- YOUR INSTRUCTIONS: Search the data for the string "surface" and extract every line where it appears.

━━━━━━━━━━━━━━━━

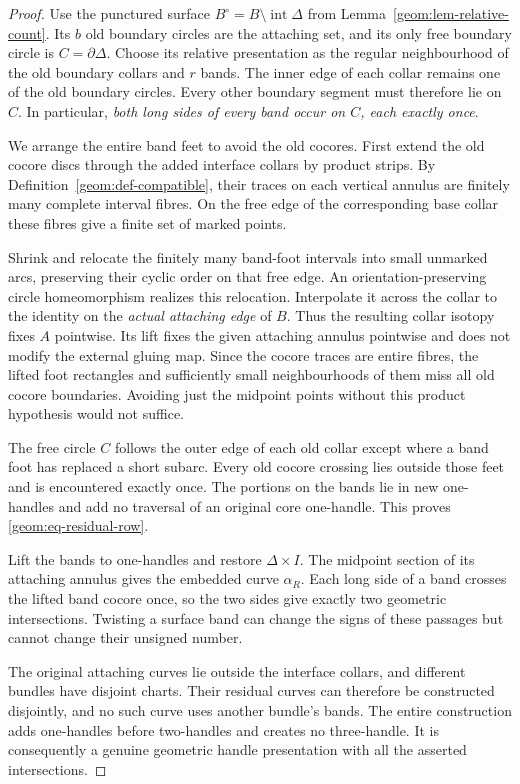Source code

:\begin{proof}
Use the punctured surface $B^\circ=B\setminus\operatorname{int}\Delta$
from Lemma~\ref{geom:lem-relative-count}.  Its $b$ old boundary circles
are the attaching set, and its only free boundary circle is
$C=\partial\Delta$.  Choose its relative presentation as the regular
neighbourhood of the old boundary collars and $r$ bands.  The inner
edge of each collar remains one of the old boundary circles.  Every
other boundary segment must therefore lie on $C$.  In particular,
\emph{both long sides of every band occur on $C$, each exactly once}.

We arrange the entire band feet to avoid the old cocores.  First extend
the old cocore discs through the added interface collars by product
strips.  By Definition~\ref{geom:def-compatible}, their traces on each
vertical annulus are finitely many complete interval fibres.  On the
free edge of the corresponding base collar these fibres give a finite
set of marked points.

Shrink and relocate the finitely many band-foot intervals into small
unmarked arcs, preserving their cyclic order on that free edge.  An
orientation-preserving circle homeomorphism realizes this relocation.
Interpolate it across the collar to the identity on the \emph{actual
attaching edge} of $B$.  Thus the resulting collar isotopy fixes $A$
pointwise.  Its lift fixes the given attaching annulus pointwise and
does not modify the external gluing map.  Since the cocore traces are
entire fibres, the lifted foot rectangles and sufficiently small
neighbourhoods of them miss all old cocore boundaries.  Avoiding just
the midpoint points without this product hypothesis would not suffice.

The free circle $C$ follows the outer edge of each old collar except
where a band foot has replaced a short subarc.  Every old cocore
crossing lies outside those feet and is encountered exactly once.
The portions on the bands lie in new one-handles and add no traversal
of an original core one-handle.  This proves
\eqref{geom:eq-residual-row}.

Lift the bands to one-handles and restore $\Delta\times I$.  The
midpoint section of its attaching annulus gives the embedded curve
$\alpha_R$.  Each long side of a band crosses the lifted band cocore
once, so the two sides give exactly two geometric intersections.
Twisting a surface band can change the signs of these passages but
cannot change their unsigned number.

The original attaching curves lie outside the interface collars, and
different bundles have disjoint charts.  Their residual curves can
therefore be constructed disjointly, and no such curve uses another
bundle's bands.  The entire construction adds one-handles before
two-handles and creates no three-handle.  It is consequently a genuine
geometric handle presentation with all the asserted intersections.
\end{proof}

━━━━━━━━━━━━━━━━

- RESPONSE FOR THIS EXERCISE:
Use the punctured surface $B^\circ=B\setminus\operatorname{int}\Delta$
Twisting a surface band can change the signs of these passages but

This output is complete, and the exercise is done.